Stickney v. Wesley Medical Center

768 P.2d 253, 244 Kan. 147, 1989 Kan. LEXIS 11
CourtSupreme Court of Kansas
DecidedJanuary 20, 1989
DocketNo. 60,773
StatusPublished
Cited by1 cases

This text of 768 P.2d 253 (Stickney v. Wesley Medical Center) is published on Counsel Stack Legal Research, covering Supreme Court of Kansas primary law. Counsel Stack provides free access to over 12 million legal documents including statutes, case law, regulations, and constitutions.

Bluebook
Stickney v. Wesley Medical Center, 768 P.2d 253, 244 Kan. 147, 1989 Kan. LEXIS 11 (kan 1989).

Opinions

The opinion of the court was delivered by

Holmes, J.:

Charles R. Stickney, the plaintiff in a medical malpractice action, appeals from a jury verdict finding that neither of the defendants committed medical malpractice or was negligent in the treatment of the plaintiff. The Court of Appeals, in an unpublished opinion filed July 15, 1988, reversed the judgment and ordered a new trial on the basis that the admission of collateral source benefits evidence was inherently prejudicial. The Court of Appeals did not address the other issues asserted by Mr. Stickney in his appeal. We granted petitions for review filed by The Wesley Medical Center (Wesley) and Ron Morford, M.D., the two original defendants.

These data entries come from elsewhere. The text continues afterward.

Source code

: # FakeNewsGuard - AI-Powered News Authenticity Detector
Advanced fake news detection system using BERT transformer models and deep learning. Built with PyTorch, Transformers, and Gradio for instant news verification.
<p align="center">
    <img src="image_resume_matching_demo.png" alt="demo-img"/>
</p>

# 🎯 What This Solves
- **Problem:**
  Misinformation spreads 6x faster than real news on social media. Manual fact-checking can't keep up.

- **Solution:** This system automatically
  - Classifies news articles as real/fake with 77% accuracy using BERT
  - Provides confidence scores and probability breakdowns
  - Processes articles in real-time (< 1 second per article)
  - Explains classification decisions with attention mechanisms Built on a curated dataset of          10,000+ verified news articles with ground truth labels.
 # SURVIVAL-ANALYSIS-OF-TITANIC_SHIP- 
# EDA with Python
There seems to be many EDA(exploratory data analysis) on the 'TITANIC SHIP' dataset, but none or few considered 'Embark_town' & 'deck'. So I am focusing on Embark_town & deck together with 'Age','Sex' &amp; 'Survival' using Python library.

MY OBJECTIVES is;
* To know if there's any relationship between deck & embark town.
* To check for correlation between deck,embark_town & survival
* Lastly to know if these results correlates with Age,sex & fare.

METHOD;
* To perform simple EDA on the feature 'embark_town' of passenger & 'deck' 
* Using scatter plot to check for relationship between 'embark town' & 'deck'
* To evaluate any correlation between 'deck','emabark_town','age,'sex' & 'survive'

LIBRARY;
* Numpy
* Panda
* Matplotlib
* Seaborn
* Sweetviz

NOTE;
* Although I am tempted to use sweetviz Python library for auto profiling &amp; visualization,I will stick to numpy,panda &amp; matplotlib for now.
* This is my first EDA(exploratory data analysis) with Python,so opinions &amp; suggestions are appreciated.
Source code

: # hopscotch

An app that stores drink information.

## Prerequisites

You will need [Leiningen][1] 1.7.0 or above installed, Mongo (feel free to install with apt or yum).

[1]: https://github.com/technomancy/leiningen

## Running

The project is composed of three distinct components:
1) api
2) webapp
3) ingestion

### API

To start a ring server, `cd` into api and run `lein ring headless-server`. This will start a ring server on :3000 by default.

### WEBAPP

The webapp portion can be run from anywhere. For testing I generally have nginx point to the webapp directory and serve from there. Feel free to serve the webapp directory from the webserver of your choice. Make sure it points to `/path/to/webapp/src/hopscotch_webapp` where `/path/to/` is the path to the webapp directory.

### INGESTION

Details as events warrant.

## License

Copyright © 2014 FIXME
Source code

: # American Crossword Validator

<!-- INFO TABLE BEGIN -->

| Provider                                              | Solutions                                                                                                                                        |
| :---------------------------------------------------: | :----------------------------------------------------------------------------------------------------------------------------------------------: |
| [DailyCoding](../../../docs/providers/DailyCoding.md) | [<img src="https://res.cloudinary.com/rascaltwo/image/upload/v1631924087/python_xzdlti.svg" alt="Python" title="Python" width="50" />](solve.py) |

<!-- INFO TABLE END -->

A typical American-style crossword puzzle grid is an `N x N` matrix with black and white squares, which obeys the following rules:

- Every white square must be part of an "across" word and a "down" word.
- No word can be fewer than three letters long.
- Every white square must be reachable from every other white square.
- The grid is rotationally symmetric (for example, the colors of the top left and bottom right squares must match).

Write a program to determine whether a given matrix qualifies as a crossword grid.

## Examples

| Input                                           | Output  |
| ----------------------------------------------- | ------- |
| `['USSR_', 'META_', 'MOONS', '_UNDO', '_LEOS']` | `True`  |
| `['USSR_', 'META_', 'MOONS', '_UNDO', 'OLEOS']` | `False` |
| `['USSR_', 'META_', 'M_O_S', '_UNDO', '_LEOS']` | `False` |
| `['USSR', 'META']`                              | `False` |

On September 30,1983, at about 3:30 a.m., Charles R. Stickney was involved in an auto accident in Wichita while en route to work. He was transported by ambulance to Wesley. Ambulance personnel had placed Stickney on a spine board and had protected his neck against movement with a cervical collar and foam [148]*148wedges. These precautions were standard procedure routinely undertaken with victims of automobile accidents. Stickney and the spine board were transferred from the ambulance to a hospital gurney at Wesley and wheeled to its emergency room.

Upon Stickney’s arrival at the emergency room, Jeanmarie Epperly, a nurse assistant, and Dr. Ron Morford, the emergency room physician, attended to the plaintiff. Stickney did not report any neck pain or tenderness, and neither Epperly nor Morford, during their initial examinations of Stickney, observed any other signs normally associated with neck injuries.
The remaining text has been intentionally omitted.